* [WORK ORDER]:
Apart from the pictures, every line below is to be set down exactly.

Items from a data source
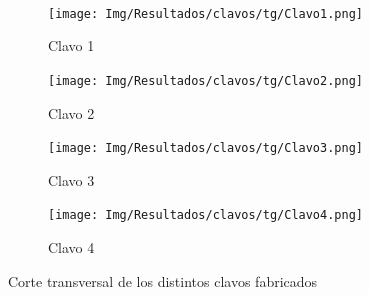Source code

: \documentclass[a4paper,12pt,fleqn,twoside,openany]{book}
\begin{document}
  \begin{figure}%
    \centering
    
    ~ %
    \begin{subfigure}{0.3\textwidth}
        \texttt{[image: Img/Resultados/clavos/tg/Clavo1.png]}
        \caption{Clavo 1}%
        \label{fig: MClavo1}
    \end{subfigure}
        \begin{subfigure}{0.3\textwidth}
        \texttt{[image: Img/Resultados/clavos/tg/Clavo2.png]}
        \caption{Clavo 2}%
        \label{fig: MClavo2}
    \end{subfigure}
    \newline
    \centering
        \begin{subfigure}{0.3\textwidth}
        \texttt{[image: Img/Resultados/clavos/tg/Clavo3.png]}
        \caption{Clavo 3}%
        \label{fig: MClavo3}
    \end{subfigure}
        \begin{subfigure}{0.3\textwidth}
        \texttt{[image: Img/Resultados/clavos/tg/Clavo4.png]}
        \caption{Clavo 4}%
        \label{fig: MClavo4}
    \end{subfigure}    
    \caption{Corte transversal de los distintos clavos fabricados }
    \end{figure}
\end{document}
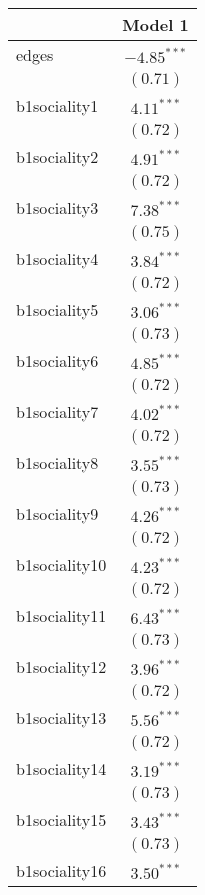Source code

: 
\begin{table}
\begin{center}
\begin{tabular}{l c}
\hline
 & Model 1 \\
\hline
edges         & $-4.85^{***}$ \\
              & $(0.71)$      \\
b1sociality1  & $4.11^{***}$  \\
              & $(0.72)$      \\
b1sociality2  & $4.91^{***}$  \\
              & $(0.72)$      \\
b1sociality3  & $7.38^{***}$  \\
              & $(0.75)$      \\
b1sociality4  & $3.84^{***}$  \\
              & $(0.72)$      \\
b1sociality5  & $3.06^{***}$  \\
              & $(0.73)$      \\
b1sociality6  & $4.85^{***}$  \\
              & $(0.72)$      \\
b1sociality7  & $4.02^{***}$  \\
              & $(0.72)$      \\
b1sociality8  & $3.55^{***}$  \\
              & $(0.73)$      \\
b1sociality9  & $4.26^{***}$  \\
              & $(0.72)$      \\
b1sociality10 & $4.23^{***}$  \\
              & $(0.72)$      \\
b1sociality11 & $6.43^{***}$  \\
              & $(0.73)$      \\
b1sociality12 & $3.96^{***}$  \\
              & $(0.72)$      \\
b1sociality13 & $5.56^{***}$  \\
              & $(0.72)$      \\
b1sociality14 & $3.19^{***}$  \\
              & $(0.73)$      \\
b1sociality15 & $3.43^{***}$  \\
              & $(0.73)$      \\
b1sociality16 & $3.50^{***}$  \\

\end{tabular}
\end{center}
\end{table}
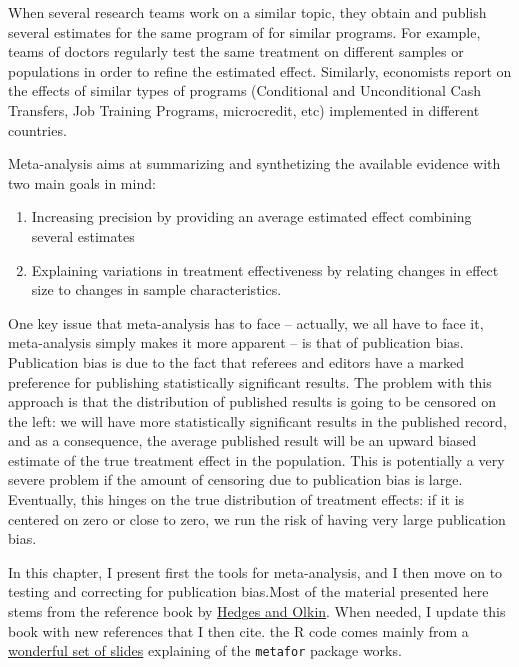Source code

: \documentclass[]{book}
\providecommand{\tightlist}{%
  \setlength{\itemsep}{0pt}\setlength{\parskip}{0pt}}
\theoremstyle{definition}
\theoremstyle{definition}
\theoremstyle{definition}
\theoremstyle{remark}
\begin{document}
When several research teams work on a similar topic, they obtain and
publish several estimates for the same program of for similar programs.
For example, teams of doctors regularly test the same treatment on
different samples or populations in order to refine the estimated
effect. Similarly, economists report on the effects of similar types of
programs (Conditional and Unconditional Cash Transfers, Job Training
Programs, microcredit, etc) implemented in different countries.

Meta-analysis aims at summarizing and synthetizing the available
evidence with two main goals in mind:

\begin{enumerate}
\def\labelenumi{\arabic{enumi}.}
\tightlist
\item
  Increasing precision by providing an average estimated effect
  combining several estimates
\item
  Explaining variations in treatment effectiveness by relating changes
  in effect size to changes in sample characteristics.
\end{enumerate}

One key issue that meta-analysis has to face -- actually, we all have to
face it, meta-analysis simply makes it more apparent -- is that of
publication bias. Publication bias is due to the fact that referees and
editors have a marked preference for publishing statistically
significant results. The problem with this approach is that the
distribution of published results is going to be censored on the left:
we will have more statistically significant results in the published
record, and as a consequence, the average published result will be an
upward biased estimate of the true treatment effect in the population.
This is potentially a very severe problem if the amount of censoring due
to publication bias is large. Eventually, this hinges on the true
distribution of treatment effects: if it is centered on zero or close to
zero, we run the risk of having very large publication bias.

In this chapter, I present first the tools for meta-analysis, and I then
move on to testing and correcting for publication bias.Most of the
material presented here stems from the reference book by
\href{https://www.sciencedirect.com/book/9780080570655/statistical-methods-for-meta-analysis}{Hedges
and Olkin}. When needed, I update this book with new references that I
then cite. the R code comes mainly from a
\href{http://www.edii.uclm.es/~useR-2013/Tutorials/kovalchik/kovalchik_meta_tutorial.pdf}{wonderful
set of slides} explaining of the \texttt{metafor} package works.
\end{document}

* [TASK RESPONSE]:
Source code

: \documentclass[a4paper,12pt,fleqn,twoside,openany]{book}
\begin{document}
  \begin{figure}%
    \centering
    
    ~ %
    \begin{subfigure}{0.3\textwidth}
        \texttt{[image: Img/Resultados/clavos/tg/Clavo1.png]}
        \caption{Clavo 1}%
        \label{fig: MClavo1}
    \end{subfigure}
        \begin{subfigure}{0.3\textwidth}
        \texttt{[image: Img/Resultados/clavos/tg/Clavo2.png]}
        \caption{Clavo 2}%
        \label{fig: MClavo2}
    \end{subfigure}
    \newline
    \centering
        \begin{subfigure}{0.3\textwidth}
        \texttt{[image: Img/Resultados/clavos/tg/Clavo3.png]}
        \caption{Clavo 3}%
        \label{fig: MClavo3}
    \end{subfigure}
        \begin{subfigure}{0.3\textwidth}
        \texttt{[image: Img/Resultados/clavos/tg/Clavo4.png]}
        \caption{Clavo 4}%
        \label{fig: MClavo4}
    \end{subfigure}    
    \caption{Corte transversal de los distintos clavos fabricados }
    \end{figure}
\end{document}
Source code

: 
\begin{table}
\begin{center}
\begin{tabular}{l c}
\hline
 & Model 1 \\
\hline
edges         & $-4.85^{***}$ \\
              & $(0.71)$      \\
b1sociality1  & $4.11^{***}$  \\
              & $(0.72)$      \\
b1sociality2  & $4.91^{***}$  \\
              & $(0.72)$      \\
b1sociality3  & $7.38^{***}$  \\
              & $(0.75)$      \\
b1sociality4  & $3.84^{***}$  \\
              & $(0.72)$      \\
b1sociality5  & $3.06^{***}$  \\
              & $(0.73)$      \\
b1sociality6  & $4.85^{***}$  \\
              & $(0.72)$      \\
b1sociality7  & $4.02^{***}$  \\
              & $(0.72)$      \\
b1sociality8  & $3.55^{***}$  \\
              & $(0.73)$      \\
b1sociality9  & $4.26^{***}$  \\
              & $(0.72)$      \\
b1sociality10 & $4.23^{***}$  \\
              & $(0.72)$      \\
b1sociality11 & $6.43^{***}$  \\
              & $(0.73)$      \\
b1sociality12 & $3.96^{***}$  \\
              & $(0.72)$      \\
b1sociality13 & $5.56^{***}$  \\
              & $(0.72)$      \\
b1sociality14 & $3.19^{***}$  \\
              & $(0.73)$      \\
b1sociality15 & $3.43^{***}$  \\
              & $(0.73)$      \\
b1sociality16 & $3.50^{***}$  \\

\end{tabular}
\end{center}
\end{table}
Source code

: \documentclass[]{book}
\providecommand{\tightlist}{%
  \setlength{\itemsep}{0pt}\setlength{\parskip}{0pt}}
\theoremstyle{definition}
\theoremstyle{definition}
\theoremstyle{definition}
\theoremstyle{remark}
\begin{document}
When several research teams work on a similar topic, they obtain and
publish several estimates for the same program of for similar programs.
For example, teams of doctors regularly test the same treatment on
different samples or populations in order to refine the estimated
effect. Similarly, economists report on the effects of similar types of
programs (Conditional and Unconditional Cash Transfers, Job Training
Programs, microcredit, etc) implemented in different countries.

Meta-analysis aims at summarizing and synthetizing the available
evidence with two main goals in mind:

\begin{enumerate}
\def\labelenumi{\arabic{enumi}.}
\tightlist
\item
  Increasing precision by providing an average estimated effect
  combining several estimates
\item
  Explaining variations in treatment effectiveness by relating changes
  in effect size to changes in sample characteristics.
\end{enumerate}

One key issue that meta-analysis has to face -- actually, we all have to
face it, meta-analysis simply makes it more apparent -- is that of
publication bias. Publication bias is due to the fact that referees and
editors have a marked preference for publishing statistically
significant results. The problem with this approach is that the
distribution of published results is going to be censored on the left:
we will have more statistically significant results in the published
record, and as a consequence, the average published result will be an
upward biased estimate of the true treatment effect in the population.
This is potentially a very severe problem if the amount of censoring due
to publication bias is large. Eventually, this hinges on the true
distribution of treatment effects: if it is centered on zero or close to
zero, we run the risk of having very large publication bias.

In this chapter, I present first the tools for meta-analysis, and I then
move on to testing and correcting for publication bias.Most of the
material presented here stems from the reference book by
\href{https://www.sciencedirect.com/book/9780080570655/statistical-methods-for-meta-analysis}{Hedges
and Olkin}. When needed, I update this book with new references that I
then cite. the R code comes mainly from a
\href{http://www.edii.uclm.es/~useR-2013/Tutorials/kovalchik/kovalchik_meta_tutorial.pdf}{wonderful
set of slides} explaining of the \texttt{metafor} package works.
\end{document}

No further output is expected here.